Chapter 4

The Dignity of the Individual

Not long ago, on a Saturday morning in a small city in France, I walked up to an automatic teller machine set into the massive stone wall of a bank that was closed for the weekend. I stuck a piece of plastic into the machine, punched some buttons, waited a few seconds, and collected about $200, all without contact with any human being, much less anyone who knew me. I then took a taxi to the airport, where I approached a clerk at a rental-car counter, showed him a different piece of plastic, signed a form, and walked out with the keys to a $20,000 automobile, which I promised to return to someone else at a different location in a few days.
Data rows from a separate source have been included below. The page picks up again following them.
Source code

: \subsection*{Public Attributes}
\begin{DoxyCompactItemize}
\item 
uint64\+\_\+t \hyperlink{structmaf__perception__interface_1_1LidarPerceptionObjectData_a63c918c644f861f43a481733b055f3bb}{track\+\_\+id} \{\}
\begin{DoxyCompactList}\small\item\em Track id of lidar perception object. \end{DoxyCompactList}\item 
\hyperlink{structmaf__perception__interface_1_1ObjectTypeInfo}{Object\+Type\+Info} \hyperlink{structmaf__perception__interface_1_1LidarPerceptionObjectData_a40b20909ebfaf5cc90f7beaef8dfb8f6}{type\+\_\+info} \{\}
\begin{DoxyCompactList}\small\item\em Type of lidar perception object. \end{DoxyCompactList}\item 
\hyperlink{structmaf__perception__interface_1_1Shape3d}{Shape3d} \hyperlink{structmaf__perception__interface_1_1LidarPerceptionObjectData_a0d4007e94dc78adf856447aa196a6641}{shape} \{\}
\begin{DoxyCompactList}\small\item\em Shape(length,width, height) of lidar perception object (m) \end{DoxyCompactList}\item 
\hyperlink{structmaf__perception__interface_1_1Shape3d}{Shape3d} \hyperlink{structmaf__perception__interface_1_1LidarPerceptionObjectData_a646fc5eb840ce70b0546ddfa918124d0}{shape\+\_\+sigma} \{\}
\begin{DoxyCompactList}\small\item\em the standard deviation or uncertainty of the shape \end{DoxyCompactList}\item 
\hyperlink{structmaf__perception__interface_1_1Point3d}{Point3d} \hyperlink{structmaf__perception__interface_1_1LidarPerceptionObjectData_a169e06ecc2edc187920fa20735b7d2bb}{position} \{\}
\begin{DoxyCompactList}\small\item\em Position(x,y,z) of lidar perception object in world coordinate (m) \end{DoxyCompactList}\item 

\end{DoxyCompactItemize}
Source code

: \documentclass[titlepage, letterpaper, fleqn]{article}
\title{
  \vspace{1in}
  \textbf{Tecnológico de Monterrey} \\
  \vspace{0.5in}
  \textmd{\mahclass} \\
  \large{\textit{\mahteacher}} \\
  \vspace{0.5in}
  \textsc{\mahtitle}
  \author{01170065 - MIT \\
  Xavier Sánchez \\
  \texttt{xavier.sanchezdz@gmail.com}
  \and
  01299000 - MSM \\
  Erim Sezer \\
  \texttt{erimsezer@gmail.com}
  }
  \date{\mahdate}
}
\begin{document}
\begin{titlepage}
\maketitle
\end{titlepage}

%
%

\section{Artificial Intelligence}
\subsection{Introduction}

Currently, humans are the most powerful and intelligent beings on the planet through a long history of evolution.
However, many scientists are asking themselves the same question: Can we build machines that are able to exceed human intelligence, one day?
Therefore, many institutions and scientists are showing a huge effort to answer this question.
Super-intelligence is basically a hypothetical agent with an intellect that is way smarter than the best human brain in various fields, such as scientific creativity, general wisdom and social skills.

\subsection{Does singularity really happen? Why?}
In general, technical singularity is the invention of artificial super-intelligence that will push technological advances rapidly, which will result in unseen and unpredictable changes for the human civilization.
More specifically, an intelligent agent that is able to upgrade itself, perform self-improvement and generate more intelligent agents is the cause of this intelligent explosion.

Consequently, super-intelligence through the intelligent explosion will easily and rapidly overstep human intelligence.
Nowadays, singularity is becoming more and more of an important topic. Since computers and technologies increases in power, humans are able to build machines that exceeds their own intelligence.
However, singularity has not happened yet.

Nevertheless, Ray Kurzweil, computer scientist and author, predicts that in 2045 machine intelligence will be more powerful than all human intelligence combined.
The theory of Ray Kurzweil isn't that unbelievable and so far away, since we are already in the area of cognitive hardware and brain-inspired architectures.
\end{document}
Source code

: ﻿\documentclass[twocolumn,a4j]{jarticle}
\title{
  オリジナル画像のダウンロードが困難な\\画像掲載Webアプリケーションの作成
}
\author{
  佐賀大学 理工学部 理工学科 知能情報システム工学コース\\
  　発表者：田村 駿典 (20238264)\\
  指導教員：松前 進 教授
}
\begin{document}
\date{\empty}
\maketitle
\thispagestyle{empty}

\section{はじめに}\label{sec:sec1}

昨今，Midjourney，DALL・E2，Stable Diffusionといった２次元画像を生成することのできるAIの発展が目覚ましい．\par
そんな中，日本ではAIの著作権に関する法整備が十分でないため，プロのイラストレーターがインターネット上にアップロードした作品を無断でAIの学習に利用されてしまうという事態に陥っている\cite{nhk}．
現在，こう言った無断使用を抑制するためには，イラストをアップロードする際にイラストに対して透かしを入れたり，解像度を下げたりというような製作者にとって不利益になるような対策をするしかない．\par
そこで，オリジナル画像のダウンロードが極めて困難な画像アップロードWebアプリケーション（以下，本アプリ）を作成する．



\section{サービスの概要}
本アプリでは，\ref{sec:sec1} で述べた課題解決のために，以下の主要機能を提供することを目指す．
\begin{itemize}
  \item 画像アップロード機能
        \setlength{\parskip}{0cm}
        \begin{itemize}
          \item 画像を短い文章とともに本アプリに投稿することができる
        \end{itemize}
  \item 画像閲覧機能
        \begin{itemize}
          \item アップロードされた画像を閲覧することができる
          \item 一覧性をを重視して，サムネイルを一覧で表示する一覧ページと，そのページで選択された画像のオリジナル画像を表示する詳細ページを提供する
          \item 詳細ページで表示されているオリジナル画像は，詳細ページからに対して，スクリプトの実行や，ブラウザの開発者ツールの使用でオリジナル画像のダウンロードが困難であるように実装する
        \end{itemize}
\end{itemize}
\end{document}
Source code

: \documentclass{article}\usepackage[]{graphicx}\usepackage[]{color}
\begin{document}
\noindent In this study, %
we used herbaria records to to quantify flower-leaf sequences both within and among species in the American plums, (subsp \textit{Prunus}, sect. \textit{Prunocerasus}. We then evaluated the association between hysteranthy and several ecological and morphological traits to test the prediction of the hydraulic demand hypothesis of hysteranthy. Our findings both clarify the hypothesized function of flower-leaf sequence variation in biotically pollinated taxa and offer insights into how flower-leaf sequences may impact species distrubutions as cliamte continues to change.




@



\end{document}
These transactions are so routine that the reader wonders why I bother to mention them. But stop for a moment and reflect on the wonders of the modern world: A man I had never seen before, who would never see me again, with whom I could barely communicate, trusted me with the keys to a car. A bank set up an automatic system that would give me cash on request thousands of miles from my home. A generation ago such things weren't possible; a couple of generations ago they would have been unimaginable; today they are the commonplace infrastructure of our economy. How did such a worldwide network of trust come about? We'll discuss the strictly economic aspects of this system in a later chapter. In this and the next few chapters, I want to explore how we get from the lone individual to the complex network of associations and connections that make up the modern world.

. . .

To return to the image with which we began chapter 4--being able to get cash and rent cars around the world--the human need for cooperation has helped to create vast and complex networks of trust, credit, and exchange. For such networks to function, we need several things: a willingness on the part of most people to cooperate with others and to keep their promises, the freedom to refuse to do business with those who refuse to live up to their commitments, a legal system that enforces the fulfillment of contracts, and a market economy that allows us to produce and exchange goods and services on the basis of secure property rights and individual consent. Such a framework lets people develop a diverse and complicated civil society that serves an incredible variety of needs.